Nanjing/Shanghai.
The interplay of contemporary art and big-ticket architecture is a hot topic in China, especially as art museums are common additions to property developments. “China has not had a case where art and architecture have been combined well,” says Lu Xun, the director of the Sifang Art Museum, which opened in November. Collaboration needs to start from the beginning, he says, but in China, “the architecture comes first, then they put the art in”.
Designed by the US architect Steven Holl, the Sifang museum is the first of 20 avant-garde buildings to open to the public in the Chinese International Practical Exhibition of Architecture (CIPEA). This $164m project is led by Lu Xun and his father, Lu Jun, a developer, and is set in the lush Old Mountain national forest park near Nanjing. They invited architectural luminaries including Holl, Wang Shu, Ai Weiwei, Liu Heng, Alberto Kalach, Arata Isozaki and David Adjaye to design buildings for the complex, which will have conference and recreation facilities as well as a 60-room hotel.
Imported material and skills
“When we started in 2003, architects said it was the wildest concept, with no restrictions, no guidelines. Only this way can they freely create,” Lu Xun says. The challenge was in the construction. “China is used to building massive residential units,” he says, but not to original designs. Materials had to be imported and workers sent abroad to learn new techniques. “It is a ‘long march’, but idealism always is.”
The museum, and the partially completed CIPEA, opened with “The Garden of Diversion”, a show organised by Philippe Pirotte and featuring work by artists including Zhang Peili, Danh Vo, Maurizio Cattelan, Zhang Enli and Yang Fudong. Xu Zhen has created a site-specific installation, Movement Field, within the CIPEA park. “The plan is to have more site-specific works,” Lu Xun says. “We want to be a destination, not like a museum in the city centre with tourists coming in and lots of shows.”
Instead, he envisages “somewhere you can escape the city hustle and enjoy nature, fishing and art. We hope it will inspire with art and architecture.” Instead of regular rotating shows and retrospectives, the museum will focus on commissioning site-specific works.

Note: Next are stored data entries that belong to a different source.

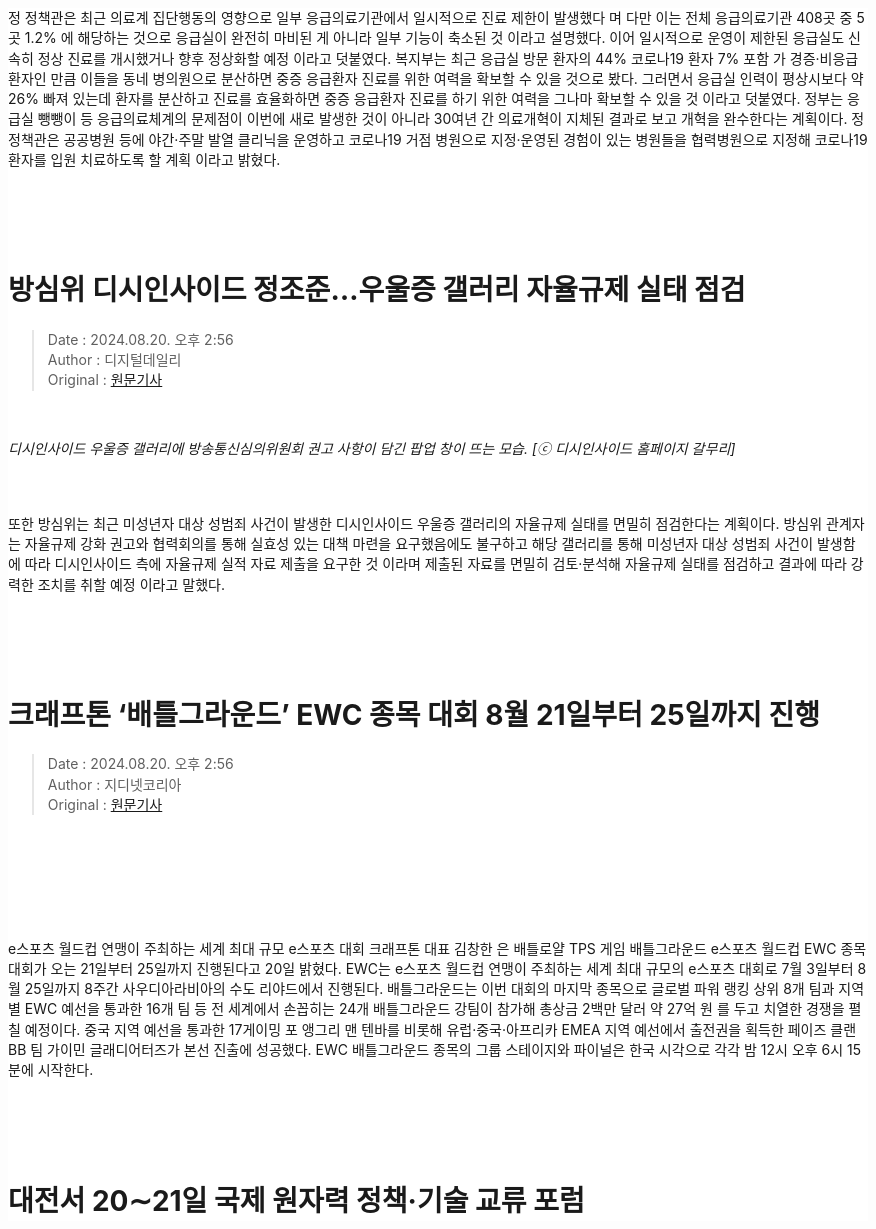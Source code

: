 정 정책관은 최근 의료계 집단행동의 영향으로 일부 응급의료기관에서 일시적으로 진료 제한이 발생했다 며 다만 이는 전체 응급의료기관 408곳 중 5곳 1.2% 에 해당하는 것으로 응급실이 완전히 마비된 게 아니라 일부 기능이 축소된 것 이라고 설명했다.
이어 일시적으로 운영이 제한된 응급실도 신속히 정상 진료를 개시했거나 향후 정상화할 예정 이라고 덧붙였다.
복지부는 최근 응급실 방문 환자의 44% 코로나19 환자 7% 포함 가 경증·비응급 환자인 만큼 이들을 동네 병의원으로 분산하면 중증 응급환자 진료를 위한 여력을 확보할 수 있을 것으로 봤다.
그러면서 응급실 인력이 평상시보다 약 26% 빠져 있는데 환자를 분산하고 진료를 효율화하면 중증 응급환자 진료를 하기 위한 여력을 그나마 확보할 수 있을 것 이라고 덧붙였다.
정부는 응급실 뺑뺑이 등 응급의료체계의 문제점이 이번에 새로 발생한 것이 아니라 30여년 간 의료개혁이 지체된 결과로 보고 개혁을 완수한다는 계획이다.
정 정책관은 공공병원 등에 야간·주말 발열 클리닉을 운영하고 코로나19 거점 병원으로 지정·운영된 경험이 있는 병원들을 협력병원으로 지정해 코로나19 환자를 입원 치료하도록 할 계획 이라고 밝혔다.  
<br/><br/><br/>  

  
# 방심위 디시인사이드 정조준…우울증 갤러리 자율규제 실태 점검  
  
> Date : 2024.08.20. 오후 2:56  
> Author : 디지털데일리  
> Original : [원문기사](https://n.news.naver.com/mnews/article/138/0002180404?sid=105)  
<br/>  
  
<img alt="디시인사이드 우울증 갤러리에 방송통신심의위원회 권고 사항이 담긴 팝업 창이 뜨는 모습. [ⓒ 디시인사이드 홈페이지 갈무리]" class="_LAZY_LOADING _LAZY_LOADING_INIT_HIDE" src="https://imgnews.pstatic.net/image/138/2024/08/20/0002180404_001_20240820145616717.jpg?type=w647" id="img1" style="display: none;"></img><em class="img_desc">디시인사이드 우울증 갤러리에 방송통신심의위원회 권고 사항이 담긴 팝업 창이 뜨는 모습. [ⓒ 디시인사이드 홈페이지 갈무리]</em>  
<br/><br/>  
  
또한 방심위는 최근 미성년자 대상 성범죄 사건이 발생한 디시인사이드 우울증 갤러리의 자율규제 실태를 면밀히 점검한다는 계획이다.
방심위 관계자는 자율규제 강화 권고와 협력회의를 통해 실효성 있는 대책 마련을 요구했음에도 불구하고 해당 갤러리를 통해 미성년자 대상 성범죄 사건이 발생함에 따라 디시인사이드 측에 자율규제 실적 자료 제출을 요구한 것 이라며 제출된 자료를 면밀히 검토·분석해 자율규제 실태를 점검하고 결과에 따라 강력한 조치를 취할 예정 이라고 말했다.  
<br/><br/><br/>  

  
# 크래프톤 ‘배틀그라운드’ EWC 종목 대회 8월 21일부터 25일까지 진행  
  
> Date : 2024.08.20. 오후 2:56  
> Author : 지디넷코리아  
> Original : [원문기사](https://n.news.naver.com/mnews/article/092/0002342677?sid=105)  
<br/>  
  
<img alt="" class="_LAZY_LOADING _LAZY_LOADING_INIT_HIDE" src="https://imgnews.pstatic.net/image/092/2024/08/20/0002342677_001_20240820145615103.jpg?type=w647" id="img1" style="display: none;"></img>  
<br/><br/>  
  
e스포츠 월드컵 연맹이 주최하는 세계 최대 규모 e스포츠 대회 크래프톤 대표 김창한 은 배틀로얄 TPS 게임 배틀그라운드 e스포츠 월드컵 EWC 종목 대회가 오는 21일부터 25일까지 진행된다고 20일 밝혔다.
EWC는 e스포츠 월드컵 연맹이 주최하는 세계 최대 규모의 e스포츠 대회로 7월 3일부터 8월 25일까지 8주간 사우디아라비아의 수도 리야드에서 진행된다.
배틀그라운드는 이번 대회의 마지막 종목으로 글로벌 파워 랭킹 상위 8개 팀과 지역별 EWC 예선을 통과한 16개 팀 등 전 세계에서 손꼽히는 24개 배틀그라운드 강팀이 참가해 총상금 2백만 달러 약 27억 원 를 두고 치열한 경쟁을 펼칠 예정이다.
중국 지역 예선을 통과한 17게이밍 포 앵그리 맨 텐바를 비롯해 유럽·중국·아프리카 EMEA 지역 예선에서 출전권을 획득한 페이즈 클랜 BB 팀 가이민 글래디어터즈가 본선 진출에 성공했다.
EWC 배틀그라운드 종목의 그룹 스테이지와 파이널은 한국 시각으로 각각 밤 12시 오후 6시 15분에 시작한다.  
<br/><br/><br/>  

  
# 대전서 20∼21일 국제 원자력 정책·기술 교류 포럼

“Generally, the criticism [of private museums] is the lack of the ‘software’ [expertise] to operate,” Lu Xun says. “You don’t get a well-oiled machine from the start, like [New York’s] MoMA, where the architect and the museum director sit down and plan.” He points to the Ullens Center of Contemporary Art in Beijing as China’s most sustainable model, with a strong board and revenue stream from a shop; it also leases out space for events rather than exhibitions. “The government is building a lot of museums, and there is a museum boom, and that will stimulate policy and stimulate the art,” he says. Ordinary people, he points out, go to shopping malls and the cinema—but they are also going to museums for the first time.

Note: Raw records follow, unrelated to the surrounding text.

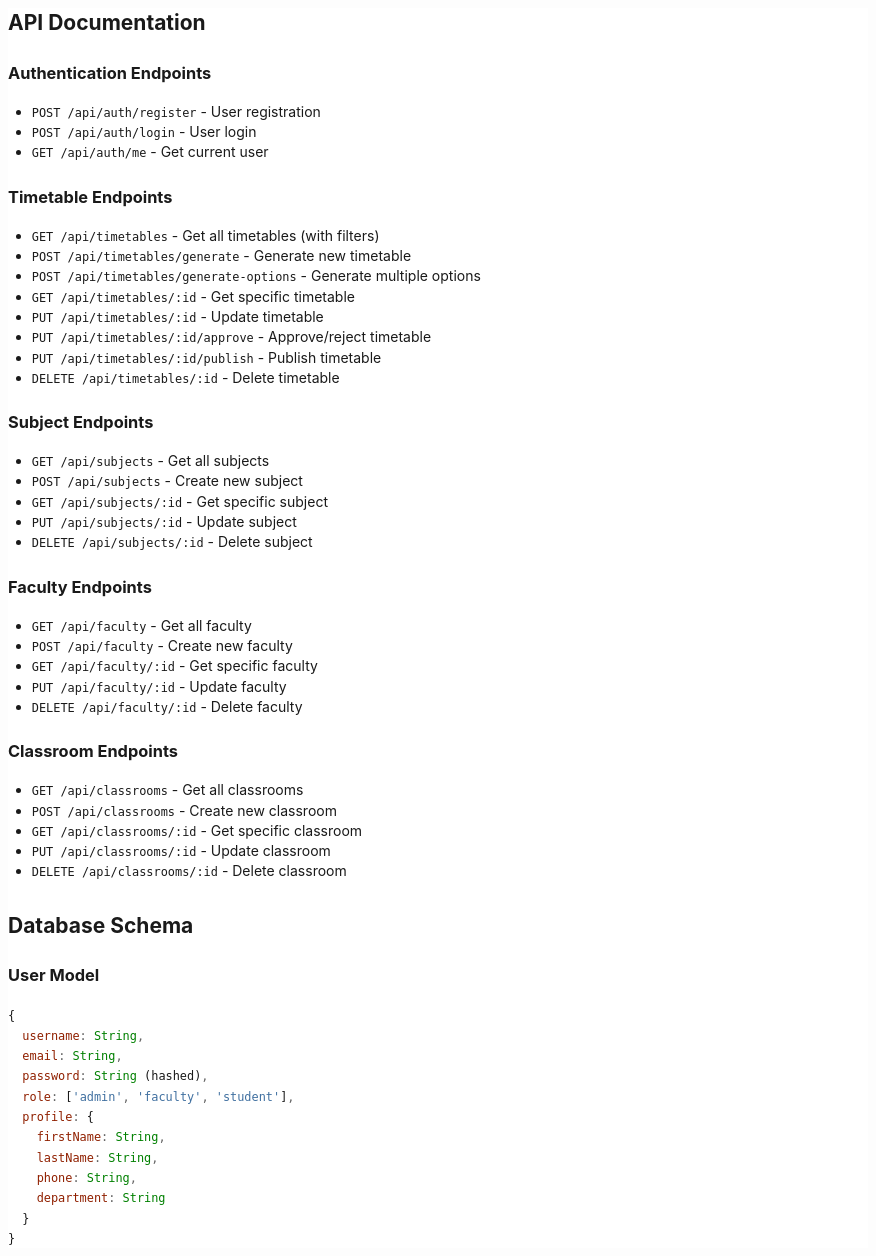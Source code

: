 ## API Documentation

### Authentication Endpoints
- `POST /api/auth/register` - User registration
- `POST /api/auth/login` - User login
- `GET /api/auth/me` - Get current user

### Timetable Endpoints
- `GET /api/timetables` - Get all timetables (with filters)
- `POST /api/timetables/generate` - Generate new timetable
- `POST /api/timetables/generate-options` - Generate multiple options
- `GET /api/timetables/:id` - Get specific timetable
- `PUT /api/timetables/:id` - Update timetable
- `PUT /api/timetables/:id/approve` - Approve/reject timetable
- `PUT /api/timetables/:id/publish` - Publish timetable
- `DELETE /api/timetables/:id` - Delete timetable

### Subject Endpoints
- `GET /api/subjects` - Get all subjects
- `POST /api/subjects` - Create new subject
- `GET /api/subjects/:id` - Get specific subject
- `PUT /api/subjects/:id` - Update subject
- `DELETE /api/subjects/:id` - Delete subject

### Faculty Endpoints
- `GET /api/faculty` - Get all faculty
- `POST /api/faculty` - Create new faculty
- `GET /api/faculty/:id` - Get specific faculty
- `PUT /api/faculty/:id` - Update faculty
- `DELETE /api/faculty/:id` - Delete faculty

### Classroom Endpoints
- `GET /api/classrooms` - Get all classrooms
- `POST /api/classrooms` - Create new classroom
- `GET /api/classrooms/:id` - Get specific classroom
- `PUT /api/classrooms/:id` - Update classroom
- `DELETE /api/classrooms/:id` - Delete classroom

## Database Schema

### User Model
```javascript
{
  username: String,
  email: String,
  password: String (hashed),
  role: ['admin', 'faculty', 'student'],
  profile: {
    firstName: String,
    lastName: String,
    phone: String,
    department: String
  }
}
```
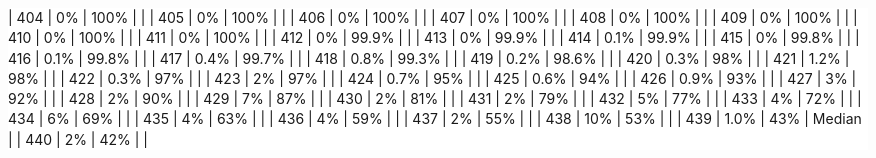 | 404 | 0% | 100% |  |
| 405 | 0% | 100% |  |
| 406 | 0% | 100% |  |
| 407 | 0% | 100% |  |
| 408 | 0% | 100% |  |
| 409 | 0% | 100% |  |
| 410 | 0% | 100% |  |
| 411 | 0% | 100% |  |
| 412 | 0% | 99.9% |  |
| 413 | 0% | 99.9% |  |
| 414 | 0.1% | 99.9% |  |
| 415 | 0% | 99.8% |  |
| 416 | 0.1% | 99.8% |  |
| 417 | 0.4% | 99.7% |  |
| 418 | 0.8% | 99.3% |  |
| 419 | 0.2% | 98.6% |  |
| 420 | 0.3% | 98% |  |
| 421 | 1.2% | 98% |  |
| 422 | 0.3% | 97% |  |
| 423 | 2% | 97% |  |
| 424 | 0.7% | 95% |  |
| 425 | 0.6% | 94% |  |
| 426 | 0.9% | 93% |  |
| 427 | 3% | 92% |  |
| 428 | 2% | 90% |  |
| 429 | 7% | 87% |  |
| 430 | 2% | 81% |  |
| 431 | 2% | 79% |  |
| 432 | 5% | 77% |  |
| 433 | 4% | 72% |  |
| 434 | 6% | 69% |  |
| 435 | 4% | 63% |  |
| 436 | 4% | 59% |  |
| 437 | 2% | 55% |  |
| 438 | 10% | 53% |  |
| 439 | 1.0% | 43% | Median |
| 440 | 2% | 42% |  |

Meanwhile, two urban private museums are rushing to open in Shanghai. The Yuz Museum Shanghai, founded by the Chinese-Indonesian businessman Budi Tek, held a soft opening in late November, and the new Puxi branch of the Long Museum, founded by the Shanghai power collectors Liu Yiqian and Wang Wei, will hold a press preview in December and open formally in March. Both museums are part of the still-nascent Xuhui Riverside development, which is also home to the new West Bank Biennale (The Art Newspaper, November, p12). Perched on the shores of the Huangpu River, 5km from the centre of Shanghai, they enjoy, on smog-free days, breathtaking views of Liujiazui’s skyscrapers and the architecturally whimsical remnants of the 2010 World Expo.
Opening in Shanghai
At the time of going to press, both museums were covered in scaffolding and builders were working hurriedly to finish them. The Japanese architect Sou Fujimoto’s design for the Yuz museum resembles two aircraft hangars, with 15m-high ceilings and sliding doors painted fire-engine red. The hangars form a main hall of 2,000 sq. m, flanked by smaller halls and office space. A glass box on the end faces the river, and gardens within and without provide interaction with nature.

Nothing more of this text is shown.